### GIVEN RECORDS ###
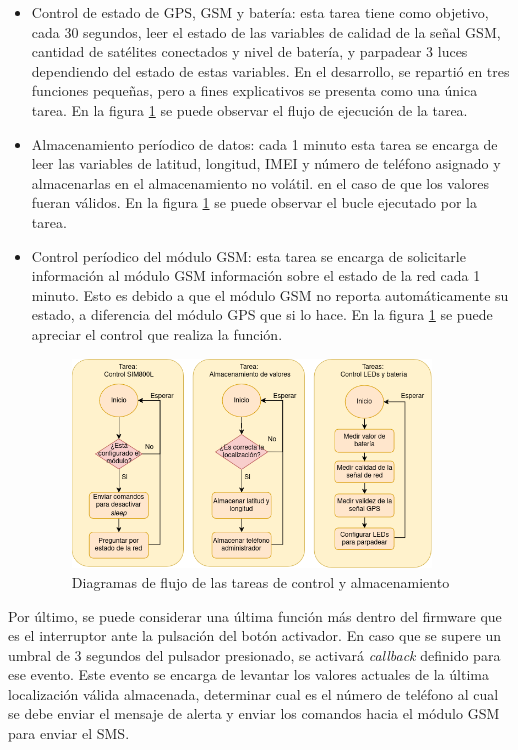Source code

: \begin{itemize}
		\item Control de estado de GPS, GSM y batería: esta tarea tiene como objetivo, cada 30 segundos, leer el estado de las variables de calidad de la señal GSM, cantidad de satélites conectados y nivel de batería, y parpadear 3 luces dependiendo del estado de estas variables. En el desarrollo, se repartió en tres funciones pequeñas, pero a fines explicativos se presenta como una única tarea. En la figura \ref{fig:esp32:tasks3} se puede observar el flujo de ejecución de la tarea.
		\item Almacenamiento períodico de datos: cada 1 minuto esta tarea se encarga de leer las variables de latitud, longitud, IMEI y número de teléfono asignado y almacenarlas en el almacenamiento no volátil. en el caso de que los valores fueran válidos. En la figura \ref{fig:esp32:tasks3} se puede observar el bucle ejecutado por la tarea.
		\item Control períodico del módulo GSM: esta tarea se encarga de solicitarle información al módulo GSM información sobre el estado de la red cada 1 minuto. Esto es debido a que el módulo GSM no reporta automáticamente su estado, a diferencia del módulo GPS que si lo hace.  En la figura \ref{fig:esp32:tasks3} se puede apreciar el control que realiza la función.
		
	\begin{figure}[H]
		\centering
		\includegraphics[width=0.9\textwidth]{./Figures/esp32-tasks3.png}
		\caption{Diagramas de flujo de las tareas de control y almacenamiento}
		\label{fig:esp32:tasks3}
	\end{figure}

\end{itemize}

Por último, se puede considerar una última función más dentro del firmware que es el interruptor ante la pulsación del botón activador. En caso que se supere un umbral de 3 segundos del pulsador presionado, se activará \textit{callback} definido para ese evento. Este evento se encarga de levantar los valores actuales de la última localización válida almacenada, determinar cual es el número de teléfono al cual se debe enviar el mensaje de alerta y enviar los comandos hacia el módulo GSM para enviar el SMS.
###
◆ WORK ITEM:
Extract from the records above the lines from the one containing "de la tarea." to the one containing "por la tarea.", both lines included, exactly as they appear and with nothing else.

◆ RESULT OF THE EXERCISE:
		\item Control de estado de GPS, GSM y batería: esta tarea tiene como objetivo, cada 30 segundos, leer el estado de las variables de calidad de la señal GSM, cantidad de satélites conectados y nivel de batería, y parpadear 3 luces dependiendo del estado de estas variables. En el desarrollo, se repartió en tres funciones pequeñas, pero a fines explicativos se presenta como una única tarea. En la figura \ref{fig:esp32:tasks3} se puede observar el flujo de ejecución de la tarea.
		\item Almacenamiento períodico de datos: cada 1 minuto esta tarea se encarga de leer las variables de latitud, longitud, IMEI y número de teléfono asignado y almacenarlas en el almacenamiento no volátil. en el caso de que los valores fueran válidos. En la figura \ref{fig:esp32:tasks3} se puede observar el bucle ejecutado por la tarea.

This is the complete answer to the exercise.